No one was immediately available for comment at UNESCO’s Paris headquarters. A month ago, it announced it would send experts to Jerusalem in mid-May to examine the state of conservation of the walled Old City, a World Heritage site.
The future of the Old City, in a part of Jerusalem that Israel captured in the 1967 Middle East war and annexed in a move that is not recognised internationally, is a highly sensitive issue at the heart of the Middle East conflict.
An Israeli official said Israel objected to Palestinian Foreign Minister Riyad al-Malki’s reference to the UNESCO tour as a “probe (of) the occupation measures” in the city.
“The Palestinians have violated all the understandings reached, and made real attempts to change the visit from a professional to a political visit,” the official said. “So we are calling off (the visit).”
Israel had given a green light to what would have been UNESCO’s first mission to Jerusalem since 2004, in exchange for its agreement to avoid anti-Israeli motions at a conference next month in Cambodia where the team’s findings were to be submitted, officials said.

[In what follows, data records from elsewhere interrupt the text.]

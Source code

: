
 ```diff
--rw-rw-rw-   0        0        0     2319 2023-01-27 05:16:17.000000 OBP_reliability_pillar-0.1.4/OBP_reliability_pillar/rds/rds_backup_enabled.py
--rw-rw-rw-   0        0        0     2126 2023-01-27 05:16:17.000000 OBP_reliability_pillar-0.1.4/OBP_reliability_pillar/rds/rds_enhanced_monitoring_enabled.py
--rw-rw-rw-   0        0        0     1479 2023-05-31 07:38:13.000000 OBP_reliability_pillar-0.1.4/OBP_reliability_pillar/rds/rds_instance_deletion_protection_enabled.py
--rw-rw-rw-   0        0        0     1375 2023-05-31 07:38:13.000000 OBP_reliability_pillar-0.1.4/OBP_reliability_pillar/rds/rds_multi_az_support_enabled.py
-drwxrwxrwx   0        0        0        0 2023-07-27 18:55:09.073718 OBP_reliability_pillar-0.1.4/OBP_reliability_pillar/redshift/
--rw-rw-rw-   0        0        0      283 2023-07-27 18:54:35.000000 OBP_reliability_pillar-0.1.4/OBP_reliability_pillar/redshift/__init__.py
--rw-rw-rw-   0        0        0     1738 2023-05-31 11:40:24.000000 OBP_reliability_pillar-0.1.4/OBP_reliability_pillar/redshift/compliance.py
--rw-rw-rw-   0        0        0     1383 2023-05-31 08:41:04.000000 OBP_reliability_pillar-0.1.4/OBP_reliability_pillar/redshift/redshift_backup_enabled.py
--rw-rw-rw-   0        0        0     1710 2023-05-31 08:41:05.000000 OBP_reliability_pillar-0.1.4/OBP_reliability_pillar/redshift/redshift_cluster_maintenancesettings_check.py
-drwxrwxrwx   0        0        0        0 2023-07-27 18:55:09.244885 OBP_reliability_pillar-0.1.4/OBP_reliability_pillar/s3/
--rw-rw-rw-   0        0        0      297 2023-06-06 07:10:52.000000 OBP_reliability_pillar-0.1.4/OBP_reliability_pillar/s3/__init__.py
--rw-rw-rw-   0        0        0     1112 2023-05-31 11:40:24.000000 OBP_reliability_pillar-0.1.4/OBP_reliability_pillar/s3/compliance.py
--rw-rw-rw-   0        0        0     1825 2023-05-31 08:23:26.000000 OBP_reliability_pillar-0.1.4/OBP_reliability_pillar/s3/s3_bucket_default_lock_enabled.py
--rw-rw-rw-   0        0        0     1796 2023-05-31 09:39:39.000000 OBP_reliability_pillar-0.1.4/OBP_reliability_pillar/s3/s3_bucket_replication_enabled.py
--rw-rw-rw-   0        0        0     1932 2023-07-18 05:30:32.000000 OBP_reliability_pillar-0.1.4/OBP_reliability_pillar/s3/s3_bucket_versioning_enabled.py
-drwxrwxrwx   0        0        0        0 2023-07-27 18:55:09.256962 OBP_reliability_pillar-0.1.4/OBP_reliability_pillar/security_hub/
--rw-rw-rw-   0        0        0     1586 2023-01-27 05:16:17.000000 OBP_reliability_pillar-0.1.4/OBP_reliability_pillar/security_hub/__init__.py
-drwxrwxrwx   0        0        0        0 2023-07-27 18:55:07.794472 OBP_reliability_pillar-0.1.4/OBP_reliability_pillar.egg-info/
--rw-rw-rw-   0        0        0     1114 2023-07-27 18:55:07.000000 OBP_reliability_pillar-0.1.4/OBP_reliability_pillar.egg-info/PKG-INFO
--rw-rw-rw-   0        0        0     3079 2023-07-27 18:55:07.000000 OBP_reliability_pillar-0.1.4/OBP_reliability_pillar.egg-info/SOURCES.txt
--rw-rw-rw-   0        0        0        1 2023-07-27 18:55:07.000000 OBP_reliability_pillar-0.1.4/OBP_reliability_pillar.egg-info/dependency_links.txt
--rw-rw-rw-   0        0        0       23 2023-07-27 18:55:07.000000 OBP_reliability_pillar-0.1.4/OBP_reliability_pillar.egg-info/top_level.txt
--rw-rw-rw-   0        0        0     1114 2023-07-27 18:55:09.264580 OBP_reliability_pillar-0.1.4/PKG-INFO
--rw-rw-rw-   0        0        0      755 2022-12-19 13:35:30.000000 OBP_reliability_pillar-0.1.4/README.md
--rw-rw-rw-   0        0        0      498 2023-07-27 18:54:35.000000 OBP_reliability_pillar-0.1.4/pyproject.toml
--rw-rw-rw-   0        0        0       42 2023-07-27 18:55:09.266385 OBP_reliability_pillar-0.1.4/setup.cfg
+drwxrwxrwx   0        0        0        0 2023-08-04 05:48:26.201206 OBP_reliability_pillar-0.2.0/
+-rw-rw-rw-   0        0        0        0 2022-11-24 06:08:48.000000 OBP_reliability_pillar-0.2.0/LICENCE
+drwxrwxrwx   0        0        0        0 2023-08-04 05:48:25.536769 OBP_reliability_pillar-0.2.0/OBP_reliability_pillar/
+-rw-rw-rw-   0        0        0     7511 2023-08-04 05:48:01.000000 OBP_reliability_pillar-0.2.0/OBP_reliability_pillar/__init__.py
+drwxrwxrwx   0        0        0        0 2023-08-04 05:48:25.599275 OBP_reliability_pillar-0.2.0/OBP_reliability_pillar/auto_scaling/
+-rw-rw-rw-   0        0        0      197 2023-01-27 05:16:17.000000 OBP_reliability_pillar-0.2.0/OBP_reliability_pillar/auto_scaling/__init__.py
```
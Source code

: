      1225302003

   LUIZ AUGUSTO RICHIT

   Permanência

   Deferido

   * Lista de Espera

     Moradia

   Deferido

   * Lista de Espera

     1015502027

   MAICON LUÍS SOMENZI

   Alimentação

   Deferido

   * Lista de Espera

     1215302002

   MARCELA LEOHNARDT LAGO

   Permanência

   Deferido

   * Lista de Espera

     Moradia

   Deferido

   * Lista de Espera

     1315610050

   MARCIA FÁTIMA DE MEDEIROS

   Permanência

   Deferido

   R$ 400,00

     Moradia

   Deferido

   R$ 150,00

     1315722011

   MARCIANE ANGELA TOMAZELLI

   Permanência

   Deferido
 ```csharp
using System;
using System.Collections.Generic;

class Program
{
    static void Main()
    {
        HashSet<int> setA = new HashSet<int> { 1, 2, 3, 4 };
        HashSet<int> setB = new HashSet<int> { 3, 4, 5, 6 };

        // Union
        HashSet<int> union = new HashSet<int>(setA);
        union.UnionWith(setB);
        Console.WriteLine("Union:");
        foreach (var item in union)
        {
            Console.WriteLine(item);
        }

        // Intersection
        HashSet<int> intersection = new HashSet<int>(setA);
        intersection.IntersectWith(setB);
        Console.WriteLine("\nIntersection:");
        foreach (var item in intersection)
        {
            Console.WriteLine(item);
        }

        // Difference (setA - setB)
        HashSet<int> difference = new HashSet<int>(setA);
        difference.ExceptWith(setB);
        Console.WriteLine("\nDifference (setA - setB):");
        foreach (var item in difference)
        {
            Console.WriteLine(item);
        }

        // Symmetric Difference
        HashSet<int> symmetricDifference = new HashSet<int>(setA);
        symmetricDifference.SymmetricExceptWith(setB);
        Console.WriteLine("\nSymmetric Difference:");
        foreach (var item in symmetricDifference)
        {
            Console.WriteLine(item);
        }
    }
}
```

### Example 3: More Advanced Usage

Palestinian official Ismail Al-Tellawi also confirmed to Reuters that UNESCO’s visit had been delayed indefinitely.
He cited “differences (with Israel) over some of the places the investigation committee intended to visit”.
The Israeli official said the Palestinians had wanted to take the UNESCO representatives to the Old City compound revered by Muslims as the Noble Sanctuary, because it is home to the Dome of the Rock shrine and the al-Aqsa mosque, and by Jews as Temple Mount, the site of the great biblical Jewish temples.